◆ **WORK INSTRUCTION**
Could the lines from the start of the data through the line with "- **Server Mode:** Listens" be set down exactly, with no pictures among them?

***

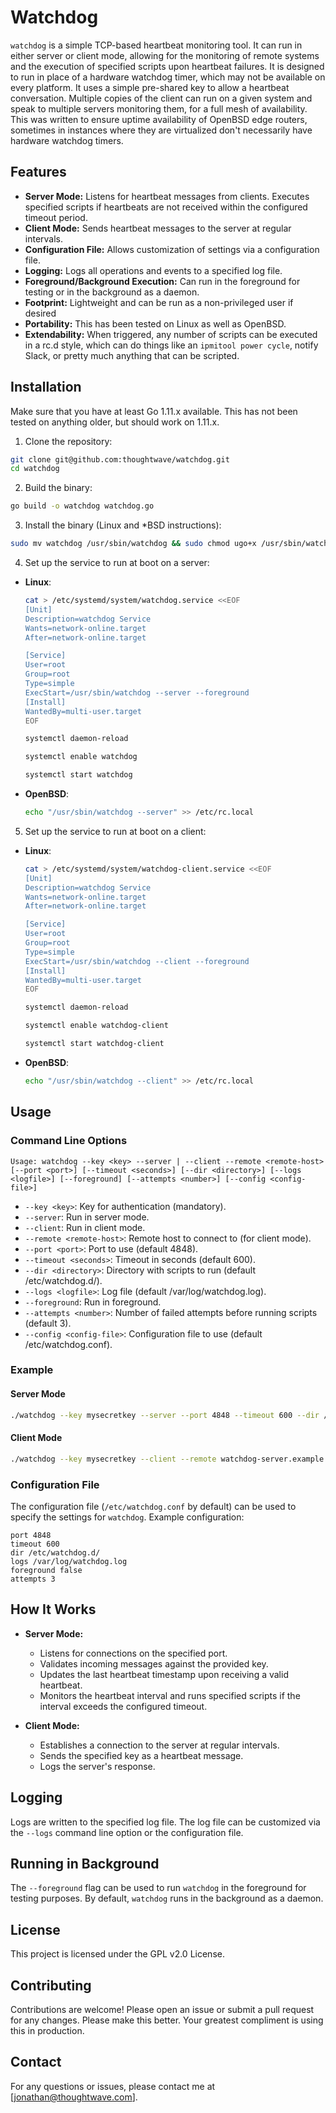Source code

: 
# Watchdog

`watchdog` is a simple TCP-based heartbeat monitoring tool. It can run in either server or client mode, allowing for the monitoring of remote systems and the execution of specified scripts upon heartbeat failures.  It is designed to run in place of a hardware watchdog timer, which may not be available on every platform.  It uses a simple pre-shared key to allow a heartbeat conversation.  Multiple copies of the client can run on a given system and speak to multiple servers monitoring them, for a full mesh of availability.  This was written to ensure uptime availability of OpenBSD edge routers, sometimes in instances where they are virtualized don't necessarily have hardware watchdog timers.

## Features

- **Server Mode:** Listens for heartbeat messages from clients. Executes specified scripts if heartbeats are not received within the configured timeout period.
- **Client Mode:** Sends heartbeat messages to the server at regular intervals.
- **Configuration File:** Allows customization of settings via a configuration file.
- **Logging:** Logs all operations and events to a specified log file.
- **Foreground/Background Execution:** Can run in the foreground for testing or in the background as a daemon.
- **Footprint:** Lightweight and can be run as a non-privileged user if desired
- **Portability:** This has been tested on Linux as well as OpenBSD.
- **Extendability:** When triggered, any number of scripts can be executed in a rc.d style, which can do things like an `ipmitool power cycle`, notify Slack, or pretty much anything that can be scripted.

## Installation

Make sure that you have at least Go 1.11.x available.  This has not been tested on anything older, but should work on 1.11.x.

1. Clone the repository:

```sh
git clone git@github.com:thoughtwave/watchdog.git
cd watchdog
```

2. Build the binary:

```sh
go build -o watchdog watchdog.go
```

3. Install the binary (Linux and *BSD instructions):
```sh
sudo mv watchdog /usr/sbin/watchdog && sudo chmod ugo+x /usr/sbin/watchdog
```

4. Set up the service to run at boot on a server:
- **Linux**: 
  ```sh
  cat > /etc/systemd/system/watchdog.service <<EOF
  [Unit]
  Description=watchdog Service
  Wants=network-online.target
  After=network-online.target

  [Service]
  User=root
  Group=root
  Type=simple
  ExecStart=/usr/sbin/watchdog --server --foreground
  [Install]
  WantedBy=multi-user.target
  EOF

  systemctl daemon-reload

  systemctl enable watchdog

  systemctl start watchdog

  ```

- **OpenBSD**:
  ```sh
  echo "/usr/sbin/watchdog --server" >> /etc/rc.local
  ```

5. Set up the service to run at boot on a client:
- **Linux**: 
  ```sh
  cat > /etc/systemd/system/watchdog-client.service <<EOF
  [Unit]
  Description=watchdog Service
  Wants=network-online.target
  After=network-online.target

  [Service]
  User=root
  Group=root
  Type=simple
  ExecStart=/usr/sbin/watchdog --client --foreground
  [Install]
  WantedBy=multi-user.target
  EOF

  systemctl daemon-reload

  systemctl enable watchdog-client

  systemctl start watchdog-client

  ```

- **OpenBSD**:
  ```sh
  echo "/usr/sbin/watchdog --client" >> /etc/rc.local
  ```

## Usage

### Command Line Options

```
Usage: watchdog --key <key> --server | --client --remote <remote-host> [--port <port>] [--timeout <seconds>] [--dir <directory>] [--logs <logfile>] [--foreground] [--attempts <number>] [--config <config-file>]
```

- `--key <key>`: Key for authentication (mandatory).
- `--server`: Run in server mode.
- `--client`: Run in client mode.
- `--remote <remote-host>`: Remote host to connect to (for client mode).
- `--port <port>`: Port to use (default 4848).
- `--timeout <seconds>`: Timeout in seconds (default 600).
- `--dir <directory>`: Directory with scripts to run (default /etc/watchdog.d/).
- `--logs <logfile>`: Log file (default /var/log/watchdog.log).
- `--foreground`: Run in foreground.
- `--attempts <number>`: Number of failed attempts before running scripts (default 3).
- `--config <config-file>`: Configuration file to use (default /etc/watchdog.conf).

### Example

#### Server Mode

```sh
./watchdog --key mysecretkey --server --port 4848 --timeout 600 --dir /etc/watchdog.d/ --logs /var/log/watchdog.log --foreground
```

#### Client Mode

```sh
./watchdog --key mysecretkey --client --remote watchdog-server.example.com --port 4848 --timeout 600 --logs /var/log/watchdog.log --foreground
```

### Configuration File

The configuration file (`/etc/watchdog.conf` by default) can be used to specify the settings for `watchdog`. Example configuration:

```
port 4848
timeout 600
dir /etc/watchdog.d/
logs /var/log/watchdog.log
foreground false
attempts 3
```

## How It Works

- **Server Mode:**
  - Listens for connections on the specified port.
  - Validates incoming messages against the provided key.
  - Updates the last heartbeat timestamp upon receiving a valid heartbeat.
  - Monitors the heartbeat interval and runs specified scripts if the interval exceeds the configured timeout.

- **Client Mode:**
  - Establishes a connection to the server at regular intervals.
  - Sends the specified key as a heartbeat message.
  - Logs the server's response.

## Logging

Logs are written to the specified log file. The log file can be customized via the `--logs` command line option or the configuration file.

## Running in Background

The `--foreground` flag can be used to run `watchdog` in the foreground for testing purposes. By default, `watchdog` runs in the background as a daemon.

## License

This project is licensed under the GPL v2.0 License.

## Contributing

Contributions are welcome! Please open an issue or submit a pull request for any changes.  Please make this better.  Your greatest compliment is using this in production.

## Contact

For any questions or issues, please contact me at [jonathan@thoughtwave.com].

***

◆ **RESULT BELOW**
Source code

: 
# Watchdog

`watchdog` is a simple TCP-based heartbeat monitoring tool. It can run in either server or client mode, allowing for the monitoring of remote systems and the execution of specified scripts upon heartbeat failures.  It is designed to run in place of a hardware watchdog timer, which may not be available on every platform.  It uses a simple pre-shared key to allow a heartbeat conversation.  Multiple copies of the client can run on a given system and speak to multiple servers monitoring them, for a full mesh of availability.  This was written to ensure uptime availability of OpenBSD edge routers, sometimes in instances where they are virtualized don't necessarily have hardware watchdog timers.

## Features

- **Server Mode:** Listens for heartbeat messages from clients. Executes specified scripts if heartbeats are not received within the configured timeout period.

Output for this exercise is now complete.